===== DATA TO USE

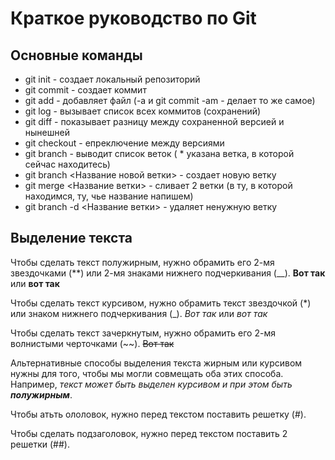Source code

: # Краткое руководство по Git
## Основные команды
* git init - создает локальный репозиторий
* git commit - создает коммит
* git add - добавляет файл (-a и git commit -am - делает то же самое)
* git log - вызывает список всех коммитов (сохранений)
* git diff - показывает разницу между сохраненной версией и нынешней
* git checkout - епреключение между версиями
* git branch - выводит список веток ( * указана ветка, в которой сейчас находитесь)
* git branch <Название новой ветки> - создает новую ветку
* git merge <Название ветки> - сливает 2 ветки (в ту, в которой находимся, ту, чье название напишем)
* git branch -d <Название ветки> - удаляет ненужную ветку
## Выделение текста
Чтобы сделать текст полужирным, нужно обрамить его 2-мя звездочками (**) или 2-мя знаками нижнего подчеркивания (__). **Вот так** или __вот так__

Чтобы сделать текст курсивом, нужно обрамить текст звездочкой (*) или знаком нижнего подчеркивания (_). *Вот так* или _вот так_

Чтобы сделать текст зачеркнутым, нужно обрамить его 2-мя волнистыми черточками (~~). ~~Вот так~~

Альтернативные способы выделения текста жирным или курсивом нужны для того, чтобы мы могли совмещать оба этих способа. Например, _текст может быть выделен курсивом и при этом быть **полужирным**_. 

Чтобы атьть ололовок, нужно перед текстом поставить решетку (#).

Чтобы сделать подзаголовок, нужно перед текстом поставить 2 решетки (##).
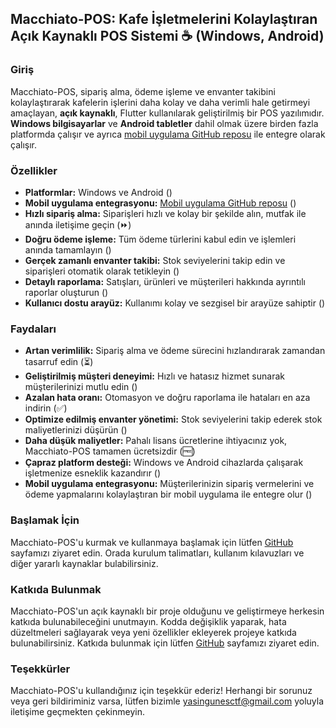 ## Macchiato-POS: Kafe İşletmelerini Kolaylaştıran Açık Kaynaklı POS Sistemi  ☕️ (Windows, Android)

### Giriş

Macchiato-POS, sipariş alma, ödeme işleme ve envanter takibini kolaylaştırarak kafelerin işlerini daha kolay ve daha verimli hale getirmeyi amaçlayan, **açık kaynaklı**, Flutter kullanılarak geliştirilmiş bir POS yazılımıdır. **Windows bilgisayarlar** ve **Android tabletler** dahil olmak üzere birden fazla platformda çalışır ve ayrıca [mobil uygulama GitHub reposu](https://github.com/Yasin4261/Macchiato-Mobile) ile entegre olarak çalışır. 

### Özellikler  

* **Platformlar:** Windows ve Android () 
* **Mobil uygulama entegrasyonu:** [Mobil uygulama GitHub reposu](https://github.com/Yasin4261/Macchiato-Mobile) ()
* **Hızlı sipariş alma:** Siparişleri hızlı ve kolay bir şekilde alın, mutfak ile anında iletişime geçin (⏩)
* **Doğru ödeme işleme:** Tüm ödeme türlerini kabul edin ve işlemleri anında tamamlayın ()
* **Gerçek zamanlı envanter takibi:** Stok seviyelerini takip edin ve siparişleri otomatik olarak tetikleyin ()
* **Detaylı raporlama:** Satışları, ürünleri ve müşterileri hakkında ayrıntılı raporlar oluşturun ()
* **Kullanıcı dostu arayüz:** Kullanımı kolay ve sezgisel bir arayüze sahiptir ()

### Faydaları  

* **Artan verimlilik:** Sipariş alma ve ödeme sürecini hızlandırarak zamandan tasarruf edin (⏳)
* **Geliştirilmiş müşteri deneyimi:** Hızlı ve hatasız hizmet sunarak müşterilerinizi mutlu edin ()
* **Azalan hata oranı:** Otomasyon ve doğru raporlama ile hataları en aza indirin (✅)
* **Optimize edilmiş envanter yönetimi:** Stok seviyelerini takip ederek stok maliyetlerinizi düşürün ()
* **Daha düşük maliyetler:** Pahalı lisans ücretlerine ihtiyacınız yok, Macchiato-POS tamamen ücretsizdir (🆓)
* **Çapraz platform desteği:** Windows ve Android cihazlarda çalışarak işletmenize esneklik kazandırır ()
* **Mobil uygulama entegrasyonu:** Müşterilerinizin sipariş vermelerini ve ödeme yapmalarını kolaylaştıran bir mobil uygulama ile entegre olur ()

### Başlamak İçin

Macchiato-POS'u kurmak ve kullanmaya başlamak için lütfen [GitHub](https://github.com/Yasin4261/Macchiato-POS) sayfamızı ziyaret edin. Orada kurulum talimatları, kullanım kılavuzları ve diğer yararlı kaynaklar bulabilirsiniz.

### Katkıda Bulunmak

Macchiato-POS'un açık kaynaklı bir proje olduğunu ve geliştirmeye herkesin katkıda bulunabileceğini unutmayın. Kodda değişiklik yaparak, hata düzeltmeleri sağlayarak veya yeni özellikler ekleyerek projeye katkıda bulunabilirsiniz. Katkıda bulunmak için lütfen [GitHub](https://github.com/Yasin4261/Macchiato-POS) sayfamızı ziyaret edin.

### Teşekkürler

Macchiato-POS'u kullandığınız için teşekkür ederiz! Herhangi bir sorunuz veya geri bildiriminiz varsa, lütfen bizimle  yasingunesctf@gmail.com yoluyla iletişime geçmekten çekinmeyin.
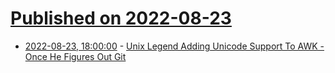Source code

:# [Published on 2022-08-23](index.md)

* [2022-08-23, 18:00:00](https://tech.slashdot.org/story/22/08/23/1759243/unix-legend-adding-unicode-support-to-awk---once-he-figures-out-git?utm_source=rss1.0mainlinkanon&utm_medium=feed) - [Unix Legend Adding Unicode Support To AWK - Once He Figures Out Git](https://tech.slashdot.org/story/22/08/23/1759243/unix-legend-adding-unicode-support-to-awk---once-he-figures-out-git?utm_source=rss1.0mainlinkanon&utm_medium=feed)
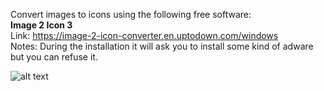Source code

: Convert images to icons using the following free software:<br>
**Image 2 Icon 3**<br>
Link: https://image-2-icon-converter.en.uptodown.com/windows<br>
Notes: During the installation it will ask you to install some kind of adware but you can refuse it.

![alt text](https://img.utdstc.com/screen/windows/thumb/image-2-icon-converter-001.jpg)
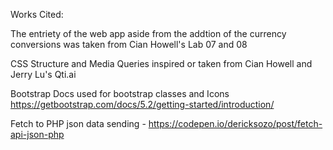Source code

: 






Works Cited:

The entriety of the web app aside from the addtion of the currency conversions was taken from Cian Howell's Lab 07 and 08

CSS Structure and Media Queries inspired or taken from Cian Howell and Jerry Lu's Qti.ai

Bootstrap Docs used for bootstrap classes and Icons https://getbootstrap.com/docs/5.2/getting-started/introduction/

Fetch to PHP json data sending - https://codepen.io/dericksozo/post/fetch-api-json-php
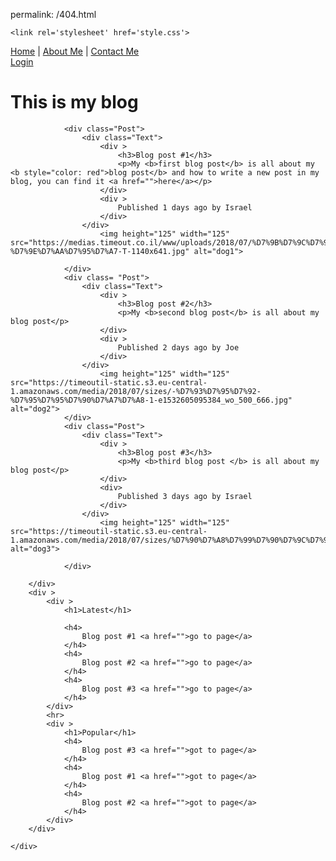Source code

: permalink: /404.html
<!DOCTYPE html>
<html>
<head>

    <link rel='stylesheet' href='style.css'>
</head>
<body>
    <div class = "links">
        <div class="link-left">
        <div><a href="">Home</a> | <a href="">About Me</a> | <a href="">Contact Me</a></div>
    </div>
    <div class="link-right">
         <div><a href="">Login</a></div>
    </div>
        </div>
    <div class="blog">
        <div>
            <h1>
               <b>This is my blog</b>
            </h1>

                <div class="Post">
                    <div class="Text">
                        <div >
                            <h3>Blog post #1</h3>
                            <p>My <b>first blog post</b> is all about my <b style="color: red">blog post</b> and how to write a new post in my blog, you can find it <a href="">here</a></p>
                        </div>
                        <div >
                            Published 1 days ago by Israel
                        </div>
                    </div>
                        <img height="125" width="125" src="https://medias.timeout.co.il/www/uploads/2018/07/%D7%9B%D7%9C%D7%91-%D7%9E%D7%AA%D7%95%D7%A7-T-1140x641.jpg" alt="dog1">

                </div>
                <div class= "Post">
                    <div class="Text">
                        <div >
                            <h3>Blog post #2</h3>
                            <p>My <b>second blog post</b> is all about my blog post</p>
                        </div>
                        <div >
                            Published 2 days ago by Joe
                        </div>
                    </div>
                        <img height="125" width="125" src="https://timeoutil-static.s3.eu-central-1.amazonaws.com/media/2018/07/sizes/-%D7%93%D7%95%D7%92-%D7%95%D7%95%D7%90%D7%A7%D7%A8-1-e1532605095384_wo_500_666.jpg" alt="dog2">
                </div>
                <div class="Post">
                    <div class="Text">
                        <div >
                            <h3>Blog post #3</h3>
                            <p>My <b>third blog post </b> is all about my blog post</p>
                        </div>
                        <div>
                            Published 3 days ago by Israel
                        </div>
                    </div>
                        <img height="125" width="125" src="https://timeoutil-static.s3.eu-central-1.amazonaws.com/media/2018/07/sizes/%D7%90%D7%A8%D7%99%D7%90%D7%9C%D7%99_wo_500_333.jpg" alt="dog3">

                </div>

        </div>
        <div >
            <div >
                <h1>Latest</h1>

                <h4>
                    Blog post #1 <a href="">go to page</a>
                </h4>
                <h4>
                    Blog post #2 <a href="">go to page</a>
                </h4>
                <h4>
                    Blog post #3 <a href="">go to page</a>
                </h4>
            </div>
            <hr>
            <div >
                <h1>Popular</h1>
                <h4>
                    Blog post #3 <a href="">got to page</a>
                </h4>
                <h4>
                    Blog post #1 <a href="">got to page</a>
                </h4>
                <h4>
                    Blog post #2 <a href="">got to page</a>
                </h4>
            </div>
        </div>

    </div>
</body>
</html>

==========

*PROBLEM STATEMENT*: For this exercise, output exactly the lines above from the line with "то же самое)" to the line with "епреключение между версиями", counting both, and leave out the rest.

*RESPONSE TO THE TASK*:
* git add - добавляет файл (-a и git commit -am - делает то же самое)
* git log - вызывает список всех коммитов (сохранений)
* git diff - показывает разницу между сохраненной версией и нынешней
* git checkout - епреключение между версиями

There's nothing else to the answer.